Starting at the line that contains "This distinction is" in the listing below, write out every line word for word until you have written the line that contains "Among unblocked candidates, the".

BEGIN

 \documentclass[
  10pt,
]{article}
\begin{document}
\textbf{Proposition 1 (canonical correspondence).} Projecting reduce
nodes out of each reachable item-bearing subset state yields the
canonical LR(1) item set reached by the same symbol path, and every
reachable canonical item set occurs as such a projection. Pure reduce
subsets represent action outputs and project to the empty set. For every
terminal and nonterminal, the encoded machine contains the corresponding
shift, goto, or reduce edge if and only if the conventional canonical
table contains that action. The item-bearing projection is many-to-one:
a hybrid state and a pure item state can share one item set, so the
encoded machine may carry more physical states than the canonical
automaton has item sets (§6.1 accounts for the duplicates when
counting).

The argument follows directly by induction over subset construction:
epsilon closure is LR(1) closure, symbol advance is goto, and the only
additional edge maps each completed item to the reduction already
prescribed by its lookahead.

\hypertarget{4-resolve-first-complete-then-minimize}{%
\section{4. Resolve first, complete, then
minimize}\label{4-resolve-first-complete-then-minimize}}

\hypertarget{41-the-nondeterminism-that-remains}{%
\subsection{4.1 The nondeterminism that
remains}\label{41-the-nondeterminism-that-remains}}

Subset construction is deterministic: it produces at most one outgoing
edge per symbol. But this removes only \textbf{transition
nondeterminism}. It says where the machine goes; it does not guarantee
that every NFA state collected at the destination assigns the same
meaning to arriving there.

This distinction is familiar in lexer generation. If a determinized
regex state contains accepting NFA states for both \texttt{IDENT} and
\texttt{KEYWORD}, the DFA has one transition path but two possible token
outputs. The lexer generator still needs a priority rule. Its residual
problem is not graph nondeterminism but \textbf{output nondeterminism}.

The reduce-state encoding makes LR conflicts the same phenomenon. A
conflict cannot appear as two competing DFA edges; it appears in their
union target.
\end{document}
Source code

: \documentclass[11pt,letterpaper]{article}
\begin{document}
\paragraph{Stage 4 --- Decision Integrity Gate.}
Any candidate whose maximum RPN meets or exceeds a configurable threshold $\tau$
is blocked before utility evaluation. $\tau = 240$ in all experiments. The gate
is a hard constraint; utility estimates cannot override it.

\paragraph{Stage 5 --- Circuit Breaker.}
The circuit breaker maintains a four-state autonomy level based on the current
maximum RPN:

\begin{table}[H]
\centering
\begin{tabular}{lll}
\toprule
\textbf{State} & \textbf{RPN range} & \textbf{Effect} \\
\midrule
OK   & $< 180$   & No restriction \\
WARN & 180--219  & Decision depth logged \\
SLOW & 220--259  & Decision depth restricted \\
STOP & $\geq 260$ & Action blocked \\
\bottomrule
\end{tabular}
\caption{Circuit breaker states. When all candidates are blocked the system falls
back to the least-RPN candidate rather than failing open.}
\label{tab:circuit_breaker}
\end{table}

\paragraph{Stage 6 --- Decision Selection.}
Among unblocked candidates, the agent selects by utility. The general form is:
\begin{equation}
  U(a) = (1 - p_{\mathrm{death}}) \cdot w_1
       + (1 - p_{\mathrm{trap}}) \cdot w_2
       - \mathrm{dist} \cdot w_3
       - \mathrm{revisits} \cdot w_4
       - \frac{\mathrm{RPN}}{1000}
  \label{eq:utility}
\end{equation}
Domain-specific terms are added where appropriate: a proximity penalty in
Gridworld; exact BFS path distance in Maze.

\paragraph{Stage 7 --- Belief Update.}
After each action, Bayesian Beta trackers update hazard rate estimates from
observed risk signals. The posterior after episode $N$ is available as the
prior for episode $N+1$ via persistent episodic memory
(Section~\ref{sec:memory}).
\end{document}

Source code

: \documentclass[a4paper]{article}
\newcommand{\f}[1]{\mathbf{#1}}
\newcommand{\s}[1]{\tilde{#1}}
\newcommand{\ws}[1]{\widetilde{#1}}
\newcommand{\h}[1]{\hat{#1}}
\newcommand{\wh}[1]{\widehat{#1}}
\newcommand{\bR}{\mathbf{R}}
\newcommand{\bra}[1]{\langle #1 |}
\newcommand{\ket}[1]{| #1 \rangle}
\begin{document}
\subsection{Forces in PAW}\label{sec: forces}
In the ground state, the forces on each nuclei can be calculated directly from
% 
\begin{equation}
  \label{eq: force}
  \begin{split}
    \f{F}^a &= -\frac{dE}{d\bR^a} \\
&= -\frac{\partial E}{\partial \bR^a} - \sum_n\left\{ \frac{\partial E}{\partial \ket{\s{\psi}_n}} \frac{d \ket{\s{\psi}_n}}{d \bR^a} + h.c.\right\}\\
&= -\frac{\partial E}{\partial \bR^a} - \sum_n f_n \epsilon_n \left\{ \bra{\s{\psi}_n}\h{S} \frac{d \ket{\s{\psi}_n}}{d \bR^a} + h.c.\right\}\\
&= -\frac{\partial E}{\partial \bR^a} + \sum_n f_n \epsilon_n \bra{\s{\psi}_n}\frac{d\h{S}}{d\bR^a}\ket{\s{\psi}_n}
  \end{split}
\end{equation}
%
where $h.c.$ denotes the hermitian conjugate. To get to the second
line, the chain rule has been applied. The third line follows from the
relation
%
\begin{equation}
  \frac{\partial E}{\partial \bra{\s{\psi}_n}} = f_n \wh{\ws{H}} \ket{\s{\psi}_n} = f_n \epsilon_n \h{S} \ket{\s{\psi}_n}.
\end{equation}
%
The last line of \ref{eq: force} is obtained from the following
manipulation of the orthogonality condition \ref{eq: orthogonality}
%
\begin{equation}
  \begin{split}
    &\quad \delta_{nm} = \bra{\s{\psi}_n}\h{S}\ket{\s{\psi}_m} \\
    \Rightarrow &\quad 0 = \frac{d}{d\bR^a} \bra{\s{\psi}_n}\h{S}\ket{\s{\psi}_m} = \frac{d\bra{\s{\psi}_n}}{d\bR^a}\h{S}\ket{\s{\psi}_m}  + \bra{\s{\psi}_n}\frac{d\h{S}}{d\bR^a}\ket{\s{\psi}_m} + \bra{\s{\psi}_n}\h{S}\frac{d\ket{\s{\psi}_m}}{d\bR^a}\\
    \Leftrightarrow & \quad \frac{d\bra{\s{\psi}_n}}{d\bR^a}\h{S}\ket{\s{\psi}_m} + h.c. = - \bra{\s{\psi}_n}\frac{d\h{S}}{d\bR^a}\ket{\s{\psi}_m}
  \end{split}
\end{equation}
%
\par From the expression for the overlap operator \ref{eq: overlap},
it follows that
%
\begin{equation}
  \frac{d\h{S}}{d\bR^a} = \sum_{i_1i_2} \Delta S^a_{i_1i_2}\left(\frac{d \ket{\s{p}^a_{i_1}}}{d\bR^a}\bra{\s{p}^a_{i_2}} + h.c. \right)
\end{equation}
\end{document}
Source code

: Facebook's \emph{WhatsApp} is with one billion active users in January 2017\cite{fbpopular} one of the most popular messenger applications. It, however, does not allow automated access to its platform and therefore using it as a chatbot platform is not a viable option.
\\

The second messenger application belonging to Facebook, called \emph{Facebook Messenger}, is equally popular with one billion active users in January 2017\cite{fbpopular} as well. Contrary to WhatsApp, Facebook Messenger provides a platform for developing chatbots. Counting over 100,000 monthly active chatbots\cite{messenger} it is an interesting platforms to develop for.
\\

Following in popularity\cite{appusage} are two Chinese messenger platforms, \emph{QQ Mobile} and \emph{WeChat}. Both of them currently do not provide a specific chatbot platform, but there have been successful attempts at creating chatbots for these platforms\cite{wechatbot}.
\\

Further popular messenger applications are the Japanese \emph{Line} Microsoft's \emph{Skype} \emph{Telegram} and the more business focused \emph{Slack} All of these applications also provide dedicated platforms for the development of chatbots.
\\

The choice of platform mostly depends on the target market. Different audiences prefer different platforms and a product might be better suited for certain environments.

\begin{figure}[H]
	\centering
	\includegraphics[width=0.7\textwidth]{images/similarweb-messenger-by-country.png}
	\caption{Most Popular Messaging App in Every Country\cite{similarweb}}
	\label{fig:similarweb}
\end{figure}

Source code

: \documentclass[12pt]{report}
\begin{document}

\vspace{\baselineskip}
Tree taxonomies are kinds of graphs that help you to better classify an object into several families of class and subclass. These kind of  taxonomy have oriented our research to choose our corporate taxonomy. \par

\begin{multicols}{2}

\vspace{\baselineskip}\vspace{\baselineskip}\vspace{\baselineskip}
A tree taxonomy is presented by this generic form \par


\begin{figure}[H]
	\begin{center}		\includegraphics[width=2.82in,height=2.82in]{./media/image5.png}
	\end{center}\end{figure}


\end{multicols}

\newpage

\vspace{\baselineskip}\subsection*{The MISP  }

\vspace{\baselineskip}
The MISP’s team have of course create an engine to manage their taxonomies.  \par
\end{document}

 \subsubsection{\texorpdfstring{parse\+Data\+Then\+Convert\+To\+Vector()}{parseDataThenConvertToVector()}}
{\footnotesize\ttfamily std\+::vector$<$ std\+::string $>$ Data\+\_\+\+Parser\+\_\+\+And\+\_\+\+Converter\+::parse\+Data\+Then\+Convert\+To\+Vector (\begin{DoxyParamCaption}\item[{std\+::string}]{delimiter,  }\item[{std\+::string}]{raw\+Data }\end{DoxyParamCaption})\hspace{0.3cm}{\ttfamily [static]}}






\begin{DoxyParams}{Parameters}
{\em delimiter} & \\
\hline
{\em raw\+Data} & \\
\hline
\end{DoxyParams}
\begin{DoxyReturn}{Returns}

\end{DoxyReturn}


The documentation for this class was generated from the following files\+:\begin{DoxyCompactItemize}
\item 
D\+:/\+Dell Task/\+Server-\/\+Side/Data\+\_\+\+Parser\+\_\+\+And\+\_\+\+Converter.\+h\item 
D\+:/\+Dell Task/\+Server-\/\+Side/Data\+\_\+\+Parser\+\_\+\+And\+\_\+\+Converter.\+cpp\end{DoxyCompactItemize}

END

Expected answer:
This distinction is familiar in lexer generation. If a determinized
regex state contains accepting NFA states for both \texttt{IDENT} and
\texttt{KEYWORD}, the DFA has one transition path but two possible token
outputs. The lexer generator still needs a priority rule. Its residual
problem is not graph nondeterminism but \textbf{output nondeterminism}.

The reduce-state encoding makes LR conflicts the same phenomenon. A
conflict cannot appear as two competing DFA edges; it appears in their
union target.
\end{document}
Source code

: \documentclass[11pt,letterpaper]{article}
\begin{document}
\paragraph{Stage 4 --- Decision Integrity Gate.}
Any candidate whose maximum RPN meets or exceeds a configurable threshold $\tau$
is blocked before utility evaluation. $\tau = 240$ in all experiments. The gate
is a hard constraint; utility estimates cannot override it.

\paragraph{Stage 5 --- Circuit Breaker.}
The circuit breaker maintains a four-state autonomy level based on the current
maximum RPN:

\begin{table}[H]
\centering
\begin{tabular}{lll}
\toprule
\textbf{State} & \textbf{RPN range} & \textbf{Effect} \\
\midrule
OK   & $< 180$   & No restriction \\
WARN & 180--219  & Decision depth logged \\
SLOW & 220--259  & Decision depth restricted \\
STOP & $\geq 260$ & Action blocked \\
\bottomrule
\end{tabular}
\caption{Circuit breaker states. When all candidates are blocked the system falls
back to the least-RPN candidate rather than failing open.}
\label{tab:circuit_breaker}
\end{table}

\paragraph{Stage 6 --- Decision Selection.}
Among unblocked candidates, the agent selects by utility. The general form is:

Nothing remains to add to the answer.